Abstract
Development and optimization of orally administered drug products often require bio-predictive tools to help with informing formulation and manufacturing decisions. Reliable bio-predictive dissolution toolkits not only allow rational development of target formulations without having to conduct excessive in vivo studies but also help in detecting critical material attributes (CMAs), critical formulation variables (CFVs), or critical process parameters (CPPs) that could impact a drug’s in vivo performance. To provide early insights for scientists on the development of a bio-predictive method for drug product development, this review summarizes current phase-appropriate bio-predictive dissolution approaches applicable to address typical concerns on solubility-limited absorption, food effect, achlorhydria, development of extended-release formulation, clinically relevant specification, and biowaiver.

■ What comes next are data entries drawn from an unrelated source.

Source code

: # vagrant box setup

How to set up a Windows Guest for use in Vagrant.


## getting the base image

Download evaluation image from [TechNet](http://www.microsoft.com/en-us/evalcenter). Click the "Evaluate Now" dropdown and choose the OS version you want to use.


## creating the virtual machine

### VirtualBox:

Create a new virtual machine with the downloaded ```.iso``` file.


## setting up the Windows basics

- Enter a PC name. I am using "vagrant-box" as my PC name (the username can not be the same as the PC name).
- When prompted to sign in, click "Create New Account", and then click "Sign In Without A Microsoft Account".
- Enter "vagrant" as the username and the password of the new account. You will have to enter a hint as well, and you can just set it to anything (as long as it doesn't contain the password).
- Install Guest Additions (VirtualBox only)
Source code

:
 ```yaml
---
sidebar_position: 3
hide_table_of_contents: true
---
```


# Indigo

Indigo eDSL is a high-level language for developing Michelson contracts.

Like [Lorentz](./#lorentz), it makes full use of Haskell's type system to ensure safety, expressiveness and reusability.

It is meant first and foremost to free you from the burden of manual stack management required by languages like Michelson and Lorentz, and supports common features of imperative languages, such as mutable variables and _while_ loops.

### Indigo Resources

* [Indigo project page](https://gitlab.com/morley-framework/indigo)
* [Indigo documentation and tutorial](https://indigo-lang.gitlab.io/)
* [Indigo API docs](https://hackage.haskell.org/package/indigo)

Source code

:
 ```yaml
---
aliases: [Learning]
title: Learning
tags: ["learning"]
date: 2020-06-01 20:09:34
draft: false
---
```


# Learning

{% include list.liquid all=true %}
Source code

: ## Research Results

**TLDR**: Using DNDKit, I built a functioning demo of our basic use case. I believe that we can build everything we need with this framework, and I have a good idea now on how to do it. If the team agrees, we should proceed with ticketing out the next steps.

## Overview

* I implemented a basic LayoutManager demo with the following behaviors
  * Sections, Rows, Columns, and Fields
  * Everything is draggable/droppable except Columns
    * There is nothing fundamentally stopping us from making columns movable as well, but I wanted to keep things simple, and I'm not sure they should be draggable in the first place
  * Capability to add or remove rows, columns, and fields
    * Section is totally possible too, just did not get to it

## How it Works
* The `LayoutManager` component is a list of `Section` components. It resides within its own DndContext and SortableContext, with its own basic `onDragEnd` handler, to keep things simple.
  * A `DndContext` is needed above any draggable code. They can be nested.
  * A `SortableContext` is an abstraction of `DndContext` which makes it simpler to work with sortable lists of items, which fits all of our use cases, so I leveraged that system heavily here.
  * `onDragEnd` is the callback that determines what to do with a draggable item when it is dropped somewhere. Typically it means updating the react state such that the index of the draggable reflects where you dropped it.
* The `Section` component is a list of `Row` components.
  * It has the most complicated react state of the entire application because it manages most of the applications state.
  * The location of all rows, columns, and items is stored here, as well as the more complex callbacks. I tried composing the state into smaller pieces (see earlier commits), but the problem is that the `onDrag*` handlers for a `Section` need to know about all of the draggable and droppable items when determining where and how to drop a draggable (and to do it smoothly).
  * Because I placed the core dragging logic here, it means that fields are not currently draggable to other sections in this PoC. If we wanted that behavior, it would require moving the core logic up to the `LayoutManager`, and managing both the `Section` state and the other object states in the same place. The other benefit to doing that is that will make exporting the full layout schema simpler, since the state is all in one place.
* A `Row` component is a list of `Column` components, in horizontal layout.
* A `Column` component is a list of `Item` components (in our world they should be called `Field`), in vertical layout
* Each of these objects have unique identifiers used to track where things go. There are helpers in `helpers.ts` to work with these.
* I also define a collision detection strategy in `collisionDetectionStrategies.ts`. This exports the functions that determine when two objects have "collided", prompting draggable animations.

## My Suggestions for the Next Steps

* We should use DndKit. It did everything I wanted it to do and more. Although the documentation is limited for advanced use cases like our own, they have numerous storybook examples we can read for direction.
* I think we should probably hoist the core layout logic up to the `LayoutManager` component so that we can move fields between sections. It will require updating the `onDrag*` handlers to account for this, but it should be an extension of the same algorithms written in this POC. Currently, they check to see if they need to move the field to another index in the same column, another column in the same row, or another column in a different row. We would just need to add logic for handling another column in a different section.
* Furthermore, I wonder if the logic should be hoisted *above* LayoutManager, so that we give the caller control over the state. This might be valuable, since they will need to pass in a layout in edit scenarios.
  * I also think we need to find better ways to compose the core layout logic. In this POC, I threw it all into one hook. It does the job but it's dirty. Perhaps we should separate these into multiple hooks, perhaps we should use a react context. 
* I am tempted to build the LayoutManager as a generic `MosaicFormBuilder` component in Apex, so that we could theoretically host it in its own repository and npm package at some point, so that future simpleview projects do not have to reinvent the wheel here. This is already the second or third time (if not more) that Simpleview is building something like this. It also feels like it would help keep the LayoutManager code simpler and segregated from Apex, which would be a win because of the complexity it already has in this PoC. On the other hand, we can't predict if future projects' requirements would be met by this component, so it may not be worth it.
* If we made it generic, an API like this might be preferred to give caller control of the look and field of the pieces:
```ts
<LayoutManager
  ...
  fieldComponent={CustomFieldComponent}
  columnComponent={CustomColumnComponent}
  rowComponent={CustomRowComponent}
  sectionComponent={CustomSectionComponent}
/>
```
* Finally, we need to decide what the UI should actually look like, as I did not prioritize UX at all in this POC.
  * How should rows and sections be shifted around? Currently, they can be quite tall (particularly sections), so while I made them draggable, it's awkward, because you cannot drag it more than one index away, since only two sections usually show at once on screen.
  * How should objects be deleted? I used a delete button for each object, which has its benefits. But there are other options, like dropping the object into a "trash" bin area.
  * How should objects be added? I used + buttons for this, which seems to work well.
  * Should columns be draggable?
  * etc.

The selection of an in vitro method which can capture the key rate-limiting step(s) of the in vivo dissolution and/or absorption is considered to have a better chance to produce a meaningful in vitro-in vivo correlation (IVIVC) or in vitro-in vivo relationship (IVIVR).
Acknowledgement
The authors sincerely acknowledge Dr. Yihong Qiu (AbbVie Inc.) and Dr. Patrick J Marroum (AbbVie Inc.) for their valuable comments and suggestions.
Disclosure statement
No potential conflict of interest was reported by the author(s).